**ABOUT THIS EXERCISE**
From the listing below, return each line that includes "versions".

**MATERIAL FOR THE TASK**

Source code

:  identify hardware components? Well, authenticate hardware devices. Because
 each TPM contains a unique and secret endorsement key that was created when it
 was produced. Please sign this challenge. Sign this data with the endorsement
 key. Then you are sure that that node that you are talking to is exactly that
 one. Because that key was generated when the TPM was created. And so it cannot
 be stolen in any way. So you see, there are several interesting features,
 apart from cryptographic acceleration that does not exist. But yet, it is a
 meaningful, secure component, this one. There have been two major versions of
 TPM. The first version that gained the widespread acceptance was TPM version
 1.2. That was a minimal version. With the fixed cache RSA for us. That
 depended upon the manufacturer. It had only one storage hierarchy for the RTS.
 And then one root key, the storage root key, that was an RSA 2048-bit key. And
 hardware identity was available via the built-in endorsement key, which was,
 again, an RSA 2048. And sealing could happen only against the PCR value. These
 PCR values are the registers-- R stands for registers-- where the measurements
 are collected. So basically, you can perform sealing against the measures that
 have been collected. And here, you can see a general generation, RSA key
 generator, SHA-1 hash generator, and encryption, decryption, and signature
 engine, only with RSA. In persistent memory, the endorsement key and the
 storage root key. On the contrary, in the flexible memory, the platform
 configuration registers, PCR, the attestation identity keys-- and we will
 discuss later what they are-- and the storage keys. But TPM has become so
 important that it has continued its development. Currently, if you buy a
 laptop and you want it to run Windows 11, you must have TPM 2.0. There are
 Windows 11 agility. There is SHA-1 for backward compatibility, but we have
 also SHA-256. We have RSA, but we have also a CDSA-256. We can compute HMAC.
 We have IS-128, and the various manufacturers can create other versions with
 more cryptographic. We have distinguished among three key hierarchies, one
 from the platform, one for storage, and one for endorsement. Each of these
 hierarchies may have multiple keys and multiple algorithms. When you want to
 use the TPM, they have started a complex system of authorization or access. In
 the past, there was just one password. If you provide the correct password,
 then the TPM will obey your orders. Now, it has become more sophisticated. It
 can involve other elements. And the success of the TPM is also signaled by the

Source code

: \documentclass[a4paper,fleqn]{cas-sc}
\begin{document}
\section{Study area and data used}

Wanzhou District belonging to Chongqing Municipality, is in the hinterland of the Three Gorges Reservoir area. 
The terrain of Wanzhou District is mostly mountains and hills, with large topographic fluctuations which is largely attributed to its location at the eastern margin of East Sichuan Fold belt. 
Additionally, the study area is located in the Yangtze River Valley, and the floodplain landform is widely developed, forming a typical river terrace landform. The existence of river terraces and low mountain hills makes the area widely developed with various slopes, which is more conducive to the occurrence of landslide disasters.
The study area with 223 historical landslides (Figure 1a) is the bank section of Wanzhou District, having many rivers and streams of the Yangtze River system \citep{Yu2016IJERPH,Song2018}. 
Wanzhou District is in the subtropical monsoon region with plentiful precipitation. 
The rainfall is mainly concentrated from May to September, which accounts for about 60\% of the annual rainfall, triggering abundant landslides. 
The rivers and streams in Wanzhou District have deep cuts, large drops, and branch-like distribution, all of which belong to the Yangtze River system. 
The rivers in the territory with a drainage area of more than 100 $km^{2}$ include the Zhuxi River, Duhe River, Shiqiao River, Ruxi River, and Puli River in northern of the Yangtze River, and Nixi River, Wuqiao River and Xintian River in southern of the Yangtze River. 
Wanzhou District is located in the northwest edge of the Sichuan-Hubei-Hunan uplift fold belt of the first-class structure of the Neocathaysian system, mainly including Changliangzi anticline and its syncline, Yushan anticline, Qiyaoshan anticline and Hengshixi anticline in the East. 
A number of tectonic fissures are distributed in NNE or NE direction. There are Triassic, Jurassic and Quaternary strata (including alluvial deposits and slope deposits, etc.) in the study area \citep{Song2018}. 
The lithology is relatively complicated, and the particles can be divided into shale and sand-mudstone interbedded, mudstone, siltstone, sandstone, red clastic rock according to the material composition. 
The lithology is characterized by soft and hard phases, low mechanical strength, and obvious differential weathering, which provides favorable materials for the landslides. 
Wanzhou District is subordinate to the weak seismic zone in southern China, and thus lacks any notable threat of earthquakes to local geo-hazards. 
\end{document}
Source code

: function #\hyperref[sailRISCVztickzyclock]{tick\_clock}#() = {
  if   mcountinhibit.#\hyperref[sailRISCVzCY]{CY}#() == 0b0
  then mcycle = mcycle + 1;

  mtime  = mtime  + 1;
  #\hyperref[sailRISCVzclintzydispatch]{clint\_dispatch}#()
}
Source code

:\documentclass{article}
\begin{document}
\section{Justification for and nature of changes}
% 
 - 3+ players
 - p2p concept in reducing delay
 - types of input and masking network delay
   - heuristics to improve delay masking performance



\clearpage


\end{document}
--
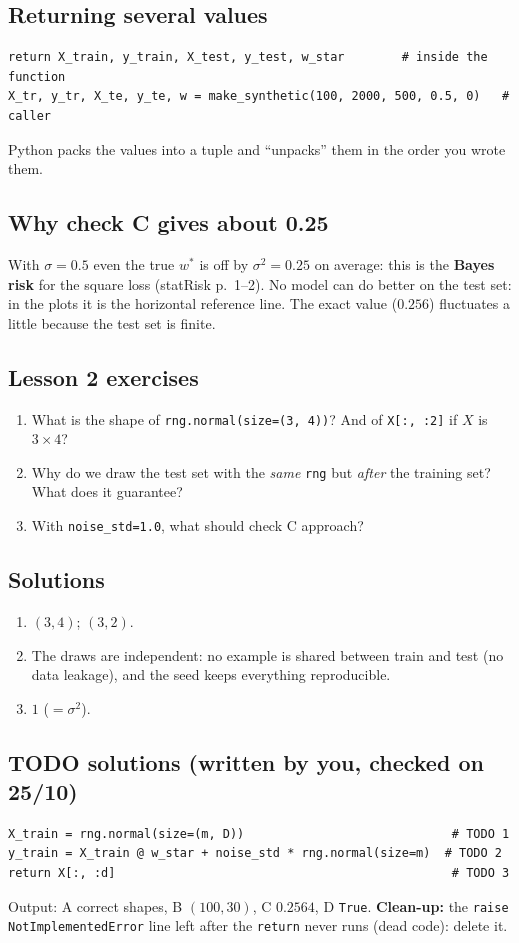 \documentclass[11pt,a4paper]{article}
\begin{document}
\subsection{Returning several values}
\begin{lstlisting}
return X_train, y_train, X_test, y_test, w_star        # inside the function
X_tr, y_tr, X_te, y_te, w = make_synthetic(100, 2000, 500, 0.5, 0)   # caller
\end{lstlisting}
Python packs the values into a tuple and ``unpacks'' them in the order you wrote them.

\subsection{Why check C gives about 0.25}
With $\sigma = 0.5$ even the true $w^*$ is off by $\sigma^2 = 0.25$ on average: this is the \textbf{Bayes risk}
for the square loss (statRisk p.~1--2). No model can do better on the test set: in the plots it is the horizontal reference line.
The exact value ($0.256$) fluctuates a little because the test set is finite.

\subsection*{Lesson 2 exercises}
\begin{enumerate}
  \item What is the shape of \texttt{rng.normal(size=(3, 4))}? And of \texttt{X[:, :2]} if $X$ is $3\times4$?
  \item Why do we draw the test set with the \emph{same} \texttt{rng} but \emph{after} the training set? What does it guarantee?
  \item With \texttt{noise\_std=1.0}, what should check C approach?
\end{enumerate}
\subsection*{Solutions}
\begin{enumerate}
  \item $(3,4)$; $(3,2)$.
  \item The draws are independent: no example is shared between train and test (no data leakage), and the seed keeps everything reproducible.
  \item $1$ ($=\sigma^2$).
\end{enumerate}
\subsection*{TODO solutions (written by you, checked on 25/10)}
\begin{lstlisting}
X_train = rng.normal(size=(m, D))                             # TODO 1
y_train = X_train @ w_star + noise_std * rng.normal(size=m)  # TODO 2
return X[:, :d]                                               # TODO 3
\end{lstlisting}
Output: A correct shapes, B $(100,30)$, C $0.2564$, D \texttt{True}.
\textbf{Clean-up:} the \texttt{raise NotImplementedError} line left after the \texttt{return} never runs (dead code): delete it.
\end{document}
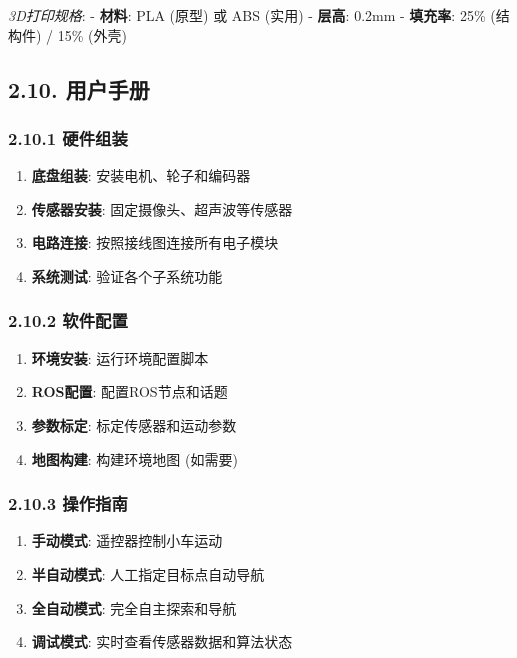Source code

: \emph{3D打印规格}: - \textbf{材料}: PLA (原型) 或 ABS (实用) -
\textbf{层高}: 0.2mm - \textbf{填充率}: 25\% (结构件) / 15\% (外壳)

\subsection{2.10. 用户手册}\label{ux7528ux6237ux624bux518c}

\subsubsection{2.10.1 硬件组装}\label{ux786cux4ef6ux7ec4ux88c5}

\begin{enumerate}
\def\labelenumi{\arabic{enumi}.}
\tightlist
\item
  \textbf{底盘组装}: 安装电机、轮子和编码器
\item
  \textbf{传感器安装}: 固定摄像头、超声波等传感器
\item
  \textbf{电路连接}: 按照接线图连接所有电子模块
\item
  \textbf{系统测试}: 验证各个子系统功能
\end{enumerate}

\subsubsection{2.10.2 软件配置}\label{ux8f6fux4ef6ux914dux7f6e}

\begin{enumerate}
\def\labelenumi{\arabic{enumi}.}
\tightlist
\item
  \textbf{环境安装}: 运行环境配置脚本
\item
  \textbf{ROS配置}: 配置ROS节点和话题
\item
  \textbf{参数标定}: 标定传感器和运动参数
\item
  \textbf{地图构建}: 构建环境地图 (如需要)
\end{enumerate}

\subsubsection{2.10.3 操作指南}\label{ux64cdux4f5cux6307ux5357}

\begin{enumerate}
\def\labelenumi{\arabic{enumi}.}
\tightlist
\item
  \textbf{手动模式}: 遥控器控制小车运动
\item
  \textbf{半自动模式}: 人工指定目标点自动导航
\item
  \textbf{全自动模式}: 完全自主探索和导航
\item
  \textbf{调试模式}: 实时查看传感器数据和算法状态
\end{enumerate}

**SOLUTION FOR THIS PROBLEM**
 meaningful, secure component, this one. There have been two major versions of
 We have IS-128, and the various manufacturers can create other versions with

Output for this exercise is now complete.